Acostumbrarse a la variabilidad

La bajante del río y la sequía que experimenta la región no afectan únicamente a las localidades ubicadas en las distintas costa ni tienen que ver sólo con la provisión de agua. La bajante del río afecta la actividad económica regional. Juan Borús propone dos ejemplos y una conclusión. Por un lado, las complicaciones para trasladar combustible líquido, que va por vía fluvial, y que podría traducirse en falta de combustible. Por el otro, las complicaciones en la fauna íctica tanto a los pescadores como a su vida en el interior de las provincias. “Creo que la actividad económica de las siete provincias de la cuenca del Plata se ve afectada severamente”, arriesga el ingeniero civil.

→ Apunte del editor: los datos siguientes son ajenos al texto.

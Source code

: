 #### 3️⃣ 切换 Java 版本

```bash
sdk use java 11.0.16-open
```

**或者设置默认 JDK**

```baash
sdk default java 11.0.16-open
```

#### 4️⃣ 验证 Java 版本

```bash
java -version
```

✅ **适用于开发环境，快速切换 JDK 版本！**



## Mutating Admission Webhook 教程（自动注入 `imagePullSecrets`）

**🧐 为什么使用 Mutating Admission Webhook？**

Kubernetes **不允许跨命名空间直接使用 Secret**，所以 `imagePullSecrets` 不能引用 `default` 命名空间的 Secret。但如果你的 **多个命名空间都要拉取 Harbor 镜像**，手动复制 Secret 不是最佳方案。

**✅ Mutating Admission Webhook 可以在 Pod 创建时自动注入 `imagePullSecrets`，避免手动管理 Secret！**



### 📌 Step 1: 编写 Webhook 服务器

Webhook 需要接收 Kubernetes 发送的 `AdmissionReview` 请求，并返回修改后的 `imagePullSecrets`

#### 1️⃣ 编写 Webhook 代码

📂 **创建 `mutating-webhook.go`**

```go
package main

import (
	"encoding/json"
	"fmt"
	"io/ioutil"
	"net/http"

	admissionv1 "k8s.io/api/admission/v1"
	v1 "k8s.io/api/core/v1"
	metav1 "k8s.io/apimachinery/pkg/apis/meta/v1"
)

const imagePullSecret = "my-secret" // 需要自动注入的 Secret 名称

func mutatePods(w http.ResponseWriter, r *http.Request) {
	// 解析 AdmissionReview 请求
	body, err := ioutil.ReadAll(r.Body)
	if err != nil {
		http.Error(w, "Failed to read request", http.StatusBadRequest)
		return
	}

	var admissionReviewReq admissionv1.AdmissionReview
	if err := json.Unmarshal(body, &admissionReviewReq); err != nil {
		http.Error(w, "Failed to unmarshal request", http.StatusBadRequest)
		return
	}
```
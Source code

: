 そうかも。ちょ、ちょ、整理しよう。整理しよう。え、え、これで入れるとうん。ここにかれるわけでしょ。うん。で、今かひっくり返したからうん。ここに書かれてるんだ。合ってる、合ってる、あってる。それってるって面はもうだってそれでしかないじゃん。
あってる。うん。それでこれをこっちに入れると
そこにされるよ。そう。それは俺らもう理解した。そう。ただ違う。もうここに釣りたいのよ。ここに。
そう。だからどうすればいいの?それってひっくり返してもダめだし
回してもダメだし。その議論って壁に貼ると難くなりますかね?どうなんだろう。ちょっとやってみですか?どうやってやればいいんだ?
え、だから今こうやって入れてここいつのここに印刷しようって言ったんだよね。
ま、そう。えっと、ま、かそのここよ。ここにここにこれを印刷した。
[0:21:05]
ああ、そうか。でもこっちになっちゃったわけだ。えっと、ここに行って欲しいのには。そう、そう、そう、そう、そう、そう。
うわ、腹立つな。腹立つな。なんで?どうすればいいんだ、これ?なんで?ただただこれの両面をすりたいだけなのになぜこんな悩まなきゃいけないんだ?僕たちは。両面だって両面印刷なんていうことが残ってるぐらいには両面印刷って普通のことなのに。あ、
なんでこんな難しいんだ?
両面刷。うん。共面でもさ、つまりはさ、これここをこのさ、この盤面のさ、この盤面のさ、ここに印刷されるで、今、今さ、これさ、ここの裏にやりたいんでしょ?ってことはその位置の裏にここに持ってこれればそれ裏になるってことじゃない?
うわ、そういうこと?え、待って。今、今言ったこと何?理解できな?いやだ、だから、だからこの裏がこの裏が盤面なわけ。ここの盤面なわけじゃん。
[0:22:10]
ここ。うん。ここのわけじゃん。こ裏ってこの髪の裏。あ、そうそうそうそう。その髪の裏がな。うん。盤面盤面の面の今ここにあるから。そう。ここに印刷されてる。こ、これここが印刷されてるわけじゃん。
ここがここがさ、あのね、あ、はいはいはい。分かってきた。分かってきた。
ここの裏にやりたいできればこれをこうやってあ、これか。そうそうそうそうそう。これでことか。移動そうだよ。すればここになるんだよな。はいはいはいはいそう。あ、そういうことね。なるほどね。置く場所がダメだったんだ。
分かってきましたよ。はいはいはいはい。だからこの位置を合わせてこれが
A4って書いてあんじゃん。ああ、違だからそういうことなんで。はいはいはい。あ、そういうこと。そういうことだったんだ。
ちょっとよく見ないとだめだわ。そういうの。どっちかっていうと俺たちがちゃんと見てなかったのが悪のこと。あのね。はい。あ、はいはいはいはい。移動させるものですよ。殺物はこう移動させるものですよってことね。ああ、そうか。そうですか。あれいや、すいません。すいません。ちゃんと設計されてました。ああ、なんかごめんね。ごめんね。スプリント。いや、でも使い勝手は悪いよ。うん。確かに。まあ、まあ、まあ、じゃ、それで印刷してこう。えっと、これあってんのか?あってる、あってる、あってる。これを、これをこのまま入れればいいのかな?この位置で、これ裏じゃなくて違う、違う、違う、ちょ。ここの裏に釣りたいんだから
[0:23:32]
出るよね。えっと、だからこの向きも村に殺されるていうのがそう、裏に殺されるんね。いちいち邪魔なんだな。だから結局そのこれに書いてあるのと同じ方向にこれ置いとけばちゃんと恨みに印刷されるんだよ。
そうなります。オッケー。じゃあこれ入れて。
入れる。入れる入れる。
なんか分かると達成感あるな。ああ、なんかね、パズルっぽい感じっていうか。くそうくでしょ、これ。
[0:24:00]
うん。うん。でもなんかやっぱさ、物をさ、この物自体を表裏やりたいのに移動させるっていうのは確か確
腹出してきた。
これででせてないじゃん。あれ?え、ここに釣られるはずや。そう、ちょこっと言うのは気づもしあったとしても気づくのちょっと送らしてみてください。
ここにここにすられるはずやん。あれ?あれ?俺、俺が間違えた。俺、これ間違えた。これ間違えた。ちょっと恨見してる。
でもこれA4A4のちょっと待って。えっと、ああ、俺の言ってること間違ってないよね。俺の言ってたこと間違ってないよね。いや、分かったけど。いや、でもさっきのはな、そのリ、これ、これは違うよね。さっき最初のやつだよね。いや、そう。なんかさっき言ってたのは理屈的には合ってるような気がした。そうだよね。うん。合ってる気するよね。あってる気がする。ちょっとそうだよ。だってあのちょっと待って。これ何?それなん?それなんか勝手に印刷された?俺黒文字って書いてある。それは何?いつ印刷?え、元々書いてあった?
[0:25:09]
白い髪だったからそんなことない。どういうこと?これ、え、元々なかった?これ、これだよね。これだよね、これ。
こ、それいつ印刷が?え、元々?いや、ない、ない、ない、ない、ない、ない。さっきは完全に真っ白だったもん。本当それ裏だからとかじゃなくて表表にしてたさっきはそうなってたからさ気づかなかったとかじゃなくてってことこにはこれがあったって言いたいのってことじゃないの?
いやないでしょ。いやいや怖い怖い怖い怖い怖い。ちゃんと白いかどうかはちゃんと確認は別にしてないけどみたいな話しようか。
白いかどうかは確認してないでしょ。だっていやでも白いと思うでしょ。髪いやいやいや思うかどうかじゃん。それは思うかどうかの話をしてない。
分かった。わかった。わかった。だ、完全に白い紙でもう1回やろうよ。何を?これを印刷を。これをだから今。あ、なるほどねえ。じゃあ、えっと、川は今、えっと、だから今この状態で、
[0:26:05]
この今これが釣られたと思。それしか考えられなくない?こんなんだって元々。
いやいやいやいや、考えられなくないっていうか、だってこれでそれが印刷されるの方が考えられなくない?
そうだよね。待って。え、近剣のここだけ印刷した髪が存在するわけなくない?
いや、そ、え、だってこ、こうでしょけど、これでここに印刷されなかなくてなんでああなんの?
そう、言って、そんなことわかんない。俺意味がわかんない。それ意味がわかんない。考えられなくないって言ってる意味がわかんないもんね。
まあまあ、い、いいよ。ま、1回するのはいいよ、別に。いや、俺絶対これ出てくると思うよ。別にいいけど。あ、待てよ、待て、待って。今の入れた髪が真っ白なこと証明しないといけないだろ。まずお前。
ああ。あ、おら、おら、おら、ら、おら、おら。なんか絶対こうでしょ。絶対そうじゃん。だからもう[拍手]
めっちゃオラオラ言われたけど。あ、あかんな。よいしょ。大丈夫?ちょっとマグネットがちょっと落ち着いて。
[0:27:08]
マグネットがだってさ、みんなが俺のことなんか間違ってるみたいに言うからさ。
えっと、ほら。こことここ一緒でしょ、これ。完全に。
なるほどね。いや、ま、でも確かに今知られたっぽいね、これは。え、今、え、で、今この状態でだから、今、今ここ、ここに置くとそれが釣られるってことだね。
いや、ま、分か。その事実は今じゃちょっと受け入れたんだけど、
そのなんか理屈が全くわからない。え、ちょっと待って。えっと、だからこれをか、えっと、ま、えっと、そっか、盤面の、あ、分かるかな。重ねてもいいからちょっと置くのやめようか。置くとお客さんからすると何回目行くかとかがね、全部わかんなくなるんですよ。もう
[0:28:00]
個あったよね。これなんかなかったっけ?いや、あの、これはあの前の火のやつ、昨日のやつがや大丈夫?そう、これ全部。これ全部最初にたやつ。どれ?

La entrevista con Juan Borús termina cuando empieza, para él, una de las tantas reuniones que tiene por día desde su casa, sede actual –por obvias razones– del sistema de alertas del INA. El ingeniero no arriesga a ponerle fin a la sequía, pero sí a lo que se viene. Y esto es, una nueva forma de habitar el río y el clima de la región. “Nos tenemos que acostumbrar a la variabilidad climática”, resume. Y ejemplifica: “En junio de 2019, el río Paraguay terminó en el tramo inferior con una de las crecidas más importantes de la historia. A partir de ese momento dejó de llover. Ese mismo año tuvimos la bajante más larga de la historia registrada en el Paraguay inferior, con 156 días de bajante permanente, sostenida. Fue así: pasaron de una gran crecida a una gran bajante en pocos meses. Es a esa locura a la que nos tenemos que acostumbrar. Y lo que tenemos que hacer es adoptar todas las medidas para que el impacto sea cada vez menor”.